#### Directions for this task:
Repeat the listing that follows exactly, please.

#### Data section:
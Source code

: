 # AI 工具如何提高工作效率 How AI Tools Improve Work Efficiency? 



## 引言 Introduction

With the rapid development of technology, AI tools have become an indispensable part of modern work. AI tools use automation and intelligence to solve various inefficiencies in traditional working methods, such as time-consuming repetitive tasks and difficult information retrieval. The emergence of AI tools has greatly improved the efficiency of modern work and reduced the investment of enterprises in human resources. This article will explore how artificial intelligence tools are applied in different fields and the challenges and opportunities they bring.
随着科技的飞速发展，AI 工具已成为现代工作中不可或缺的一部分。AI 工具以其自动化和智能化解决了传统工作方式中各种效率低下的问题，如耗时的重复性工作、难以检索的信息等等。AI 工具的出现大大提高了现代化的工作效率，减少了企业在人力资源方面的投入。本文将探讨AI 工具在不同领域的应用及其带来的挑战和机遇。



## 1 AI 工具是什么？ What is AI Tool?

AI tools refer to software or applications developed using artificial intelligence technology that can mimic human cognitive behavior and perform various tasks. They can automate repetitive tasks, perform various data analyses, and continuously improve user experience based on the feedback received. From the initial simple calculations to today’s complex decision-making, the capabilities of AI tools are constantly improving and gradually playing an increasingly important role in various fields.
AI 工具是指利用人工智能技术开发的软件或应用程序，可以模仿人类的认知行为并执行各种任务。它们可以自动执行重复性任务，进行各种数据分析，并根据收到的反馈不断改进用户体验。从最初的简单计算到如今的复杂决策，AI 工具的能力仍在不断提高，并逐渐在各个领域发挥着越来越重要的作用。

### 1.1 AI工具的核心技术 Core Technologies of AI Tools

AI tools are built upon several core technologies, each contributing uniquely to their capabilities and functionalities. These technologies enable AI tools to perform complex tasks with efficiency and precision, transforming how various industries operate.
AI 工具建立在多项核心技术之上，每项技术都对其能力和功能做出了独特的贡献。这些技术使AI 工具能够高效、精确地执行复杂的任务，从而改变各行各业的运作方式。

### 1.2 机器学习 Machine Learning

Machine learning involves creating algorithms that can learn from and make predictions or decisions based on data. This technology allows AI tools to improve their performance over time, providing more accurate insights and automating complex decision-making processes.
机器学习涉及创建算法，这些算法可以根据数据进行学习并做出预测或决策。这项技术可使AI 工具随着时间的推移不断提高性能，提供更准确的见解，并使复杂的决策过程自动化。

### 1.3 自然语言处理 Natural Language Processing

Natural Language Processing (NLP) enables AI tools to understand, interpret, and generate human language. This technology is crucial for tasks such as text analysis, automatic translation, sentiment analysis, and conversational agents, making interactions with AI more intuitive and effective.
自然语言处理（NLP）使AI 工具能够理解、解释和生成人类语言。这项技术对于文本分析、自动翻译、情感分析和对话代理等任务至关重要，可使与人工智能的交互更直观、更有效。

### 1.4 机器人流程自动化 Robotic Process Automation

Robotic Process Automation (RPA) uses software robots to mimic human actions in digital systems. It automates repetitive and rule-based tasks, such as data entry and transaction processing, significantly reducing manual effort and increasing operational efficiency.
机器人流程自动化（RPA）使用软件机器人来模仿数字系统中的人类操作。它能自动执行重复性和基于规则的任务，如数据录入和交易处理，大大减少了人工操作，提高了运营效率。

#### Response to the task:
Source code

: # AI 工具如何提高工作效率 How AI Tools Improve Work Efficiency? 



## 引言 Introduction

With the rapid development of technology, AI tools have become an indispensable part of modern work. AI tools use automation and intelligence to solve various inefficiencies in traditional working methods, such as time-consuming repetitive tasks and difficult information retrieval. The emergence of AI tools has greatly improved the efficiency of modern work and reduced the investment of enterprises in human resources. This article will explore how artificial intelligence tools are applied in different fields and the challenges and opportunities they bring.
随着科技的飞速发展，AI 工具已成为现代工作中不可或缺的一部分。AI 工具以其自动化和智能化解决了传统工作方式中各种效率低下的问题，如耗时的重复性工作、难以检索的信息等等。AI 工具的出现大大提高了现代化的工作效率，减少了企业在人力资源方面的投入。本文将探讨AI 工具在不同领域的应用及其带来的挑战和机遇。



## 1 AI 工具是什么？ What is AI Tool?

AI tools refer to software or applications developed using artificial intelligence technology that can mimic human cognitive behavior and perform various tasks. They can automate repetitive tasks, perform various data analyses, and continuously improve user experience based on the feedback received. From the initial simple calculations to today’s complex decision-making, the capabilities of AI tools are constantly improving and gradually playing an increasingly important role in various fields.
AI 工具是指利用人工智能技术开发的软件或应用程序，可以模仿人类的认知行为并执行各种任务。它们可以自动执行重复性任务，进行各种数据分析，并根据收到的反馈不断改进用户体验。从最初的简单计算到如今的复杂决策，AI 工具的能力仍在不断提高，并逐渐在各个领域发挥着越来越重要的作用。

### 1.1 AI工具的核心技术 Core Technologies of AI Tools

AI tools are built upon several core technologies, each contributing uniquely to their capabilities and functionalities. These technologies enable AI tools to perform complex tasks with efficiency and precision, transforming how various industries operate.
AI 工具建立在多项核心技术之上，每项技术都对其能力和功能做出了独特的贡献。这些技术使AI 工具能够高效、精确地执行复杂的任务，从而改变各行各业的运作方式。

### 1.2 机器学习 Machine Learning

Machine learning involves creating algorithms that can learn from and make predictions or decisions based on data. This technology allows AI tools to improve their performance over time, providing more accurate insights and automating complex decision-making processes.
机器学习涉及创建算法，这些算法可以根据数据进行学习并做出预测或决策。这项技术可使AI 工具随着时间的推移不断提高性能，提供更准确的见解，并使复杂的决策过程自动化。

### 1.3 自然语言处理 Natural Language Processing

Natural Language Processing (NLP) enables AI tools to understand, interpret, and generate human language. This technology is crucial for tasks such as text analysis, automatic translation, sentiment analysis, and conversational agents, making interactions with AI more intuitive and effective.
自然语言处理（NLP）使AI 工具能够理解、解释和生成人类语言。这项技术对于文本分析、自动翻译、情感分析和对话代理等任务至关重要，可使与人工智能的交互更直观、更有效。

### 1.4 机器人流程自动化 Robotic Process Automation

Robotic Process Automation (RPA) uses software robots to mimic human actions in digital systems. It automates repetitive and rule-based tasks, such as data entry and transaction processing, significantly reducing manual effort and increasing operational efficiency.
机器人流程自动化（RPA）使用软件机器人来模仿数字系统中的人类操作。它能自动执行重复性和基于规则的任务，如数据录入和交易处理，大大减少了人工操作，提高了运营效率。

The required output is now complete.